22/10/2010
Contos

O ESTACIONAMENTO

O dia estava quente e seco, o que é comum em Brasília. Cheguei ao estacionamento no horário de almoço, como era meu costume na época. O terno azul escuro incomodava absorvendo o calor do sol brasiliense. Deixei o paletó no banco de trás, soltei o nó da gravata e desabotoei o colarinho. Antes que eu acabasse meu ritual Wagner veio acenando com um sorriso no rosto queimado e maltratado pelos anos sob o sol e drogas.

– E aí brother? –  Não chegou animado como sempre.

– Fala. – Respondi saindo do carro.

O estacionamento, de um shopping tradicional da cidade mais parece um terreno baldio, maltratado e pronto para receber entulho. Sem pavimentação, no tempo de seca a terra vermelha levanta nuvens de poeira, nas chuvas o barro faz com que os clientes pensem duas vezes antes de visitar o shopping. Na lateral a árvore da galera. Estavam todos e mais alguns embaixo dela. Cheguei, cumprimentei um a um e sentei na mureta, em cima de um papel que Bodinho me deu para não sujar minha calça. No chão duas garrafas de 51 vazias e uma com pouco mais da metade.

Sempre que estou com a galera percebo os olhares curiosos dos que passam, entrando ou saindo do shopping. No meio de moradores de rua, vigias de carros, um homem de terno conversando a vontade, como parte integrante do grupo. Curioso que neste dia a galera estava quieta e mais bêbada do que o costume. Antes que eu perguntasse algo Wagner soltou a notícia que os abatera.

– O Ronaldo morreu. – Olhei para seu rosto tentando entender se era apenas brincadeira. Não precisei me esforçar para saber que não. Ronaldo morava em um barraco no Pedregal junto com seus dois filhos e Edinho, outro guardador de carros do Plano. Os meninos de 5 e 8 anos não suportavam ver a mãe devido as grandes torturas que ela lhes infringiu. O dinheiro para o leite e a cachaça vinha de carros vigiados, lavados e da merla que era comprada em lata e vendida em cabecinhas, quadruplicando o investimento.

– O que aconteceu? –  Perguntei tentando já imaginar a tragédia do dia.

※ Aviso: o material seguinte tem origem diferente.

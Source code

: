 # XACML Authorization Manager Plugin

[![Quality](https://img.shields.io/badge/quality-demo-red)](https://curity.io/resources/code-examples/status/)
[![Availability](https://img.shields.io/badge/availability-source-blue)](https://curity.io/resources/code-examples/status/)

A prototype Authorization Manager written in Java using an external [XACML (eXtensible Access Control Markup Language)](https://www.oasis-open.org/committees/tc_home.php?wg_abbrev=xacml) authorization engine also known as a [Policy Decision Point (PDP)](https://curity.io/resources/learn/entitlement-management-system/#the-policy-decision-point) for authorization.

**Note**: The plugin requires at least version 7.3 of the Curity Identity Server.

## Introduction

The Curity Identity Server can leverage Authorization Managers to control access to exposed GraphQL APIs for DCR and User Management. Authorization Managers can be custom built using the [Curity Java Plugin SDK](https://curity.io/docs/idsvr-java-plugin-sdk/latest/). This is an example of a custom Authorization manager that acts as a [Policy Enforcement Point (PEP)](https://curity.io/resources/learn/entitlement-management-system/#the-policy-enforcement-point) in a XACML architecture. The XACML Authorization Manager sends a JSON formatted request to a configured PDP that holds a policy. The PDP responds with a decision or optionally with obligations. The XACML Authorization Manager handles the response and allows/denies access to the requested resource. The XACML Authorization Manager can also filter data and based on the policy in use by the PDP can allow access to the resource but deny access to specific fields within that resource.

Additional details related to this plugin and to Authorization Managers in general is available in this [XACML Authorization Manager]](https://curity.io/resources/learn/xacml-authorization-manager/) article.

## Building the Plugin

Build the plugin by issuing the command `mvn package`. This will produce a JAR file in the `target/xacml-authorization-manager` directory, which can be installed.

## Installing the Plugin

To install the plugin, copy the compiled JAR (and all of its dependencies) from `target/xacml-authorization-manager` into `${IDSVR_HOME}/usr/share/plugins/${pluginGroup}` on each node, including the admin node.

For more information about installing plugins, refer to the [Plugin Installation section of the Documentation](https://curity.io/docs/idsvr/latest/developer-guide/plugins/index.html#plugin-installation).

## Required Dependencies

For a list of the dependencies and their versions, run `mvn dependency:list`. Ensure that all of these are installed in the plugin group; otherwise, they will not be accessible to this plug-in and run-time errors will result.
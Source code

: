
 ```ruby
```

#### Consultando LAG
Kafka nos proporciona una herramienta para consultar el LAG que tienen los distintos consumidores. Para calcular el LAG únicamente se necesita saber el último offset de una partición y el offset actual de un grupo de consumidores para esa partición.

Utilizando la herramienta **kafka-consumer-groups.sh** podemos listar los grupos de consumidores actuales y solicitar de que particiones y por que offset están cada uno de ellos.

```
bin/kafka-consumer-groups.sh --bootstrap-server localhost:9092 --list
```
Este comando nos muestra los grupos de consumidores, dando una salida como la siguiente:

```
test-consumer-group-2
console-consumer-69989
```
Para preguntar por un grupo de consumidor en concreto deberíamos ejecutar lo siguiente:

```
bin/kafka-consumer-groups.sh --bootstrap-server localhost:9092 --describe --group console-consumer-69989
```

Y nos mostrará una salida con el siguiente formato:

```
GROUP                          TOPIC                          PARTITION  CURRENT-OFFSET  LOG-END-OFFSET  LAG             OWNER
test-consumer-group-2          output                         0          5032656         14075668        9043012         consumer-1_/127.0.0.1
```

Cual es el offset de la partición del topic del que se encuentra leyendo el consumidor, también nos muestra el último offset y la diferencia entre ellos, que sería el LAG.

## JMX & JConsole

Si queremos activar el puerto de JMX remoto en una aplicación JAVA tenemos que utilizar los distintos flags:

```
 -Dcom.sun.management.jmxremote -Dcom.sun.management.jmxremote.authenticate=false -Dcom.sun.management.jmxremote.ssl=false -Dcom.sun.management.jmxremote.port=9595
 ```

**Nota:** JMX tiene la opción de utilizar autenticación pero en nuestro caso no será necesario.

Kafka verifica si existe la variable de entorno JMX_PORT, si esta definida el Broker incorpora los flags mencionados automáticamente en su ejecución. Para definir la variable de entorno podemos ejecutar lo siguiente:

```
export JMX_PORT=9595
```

– Cara, tudo por causa de uma pinga. Na sexta Ronaldo foi ao boteco do Manéu, comprou uma garrafa de cachaça, sentou e botou para a galera beber. O Baixinho chegou, pegou um copo e foi pegando a cachaça. Ronaldo levantou e mandou colocar a cachaça de volta na mesa. Pô, o Baixinho ficou bravo com a regulagem da pinga, falou, argumentou, mas Ronaldo não deixou ele tomar. Vai entender a cabeça de bêbado. – Wagner falava como se nunca colocasse pinga na boca. – E baixinho foi embora, e não bebeu da pinga. No sábado Baixinho pagou a cachaça para a galera do bar. Ronaldo chegou quase na hora do almoço, viu a garrafa na mesa pegou um copo e se serviu. Baixinho que estava sentado em um caibro apoiado em tijolos, levantou e acertou a cabeça do Ronaldo com o caibro antes que ele conseguisse colocar o copo na boca. A galera falou que voou pedaços de carne e sangue para todos os lados. Ronaldo caiu, tremeu um pouco e morreu.

– E o Baixinho? – Perguntei ainda sem digerir a história.

– Está foragido.

– E os meninos?

– Fugiram do barraco com medo da mãe vir pegá-los.

Acabou meu horário de almoço e fui para o trabalho com a sensação de ter comido algo estragado. Aquilo que cansei de ver no noticiário da TV, com o sabor “sem sal” de pessoas que não conhecemos e a ridícula entonação de voz dos narradores de tragédias teve novo gosto neste dia. E nos meses que se passaram aprendi que essa comida amarga faz parte do cotidiano de muitas pessoas.

No dia seguinte, ninguém mais se lembrava de Ronaldo, Baixinho, ou de dois meninos desaparecidos.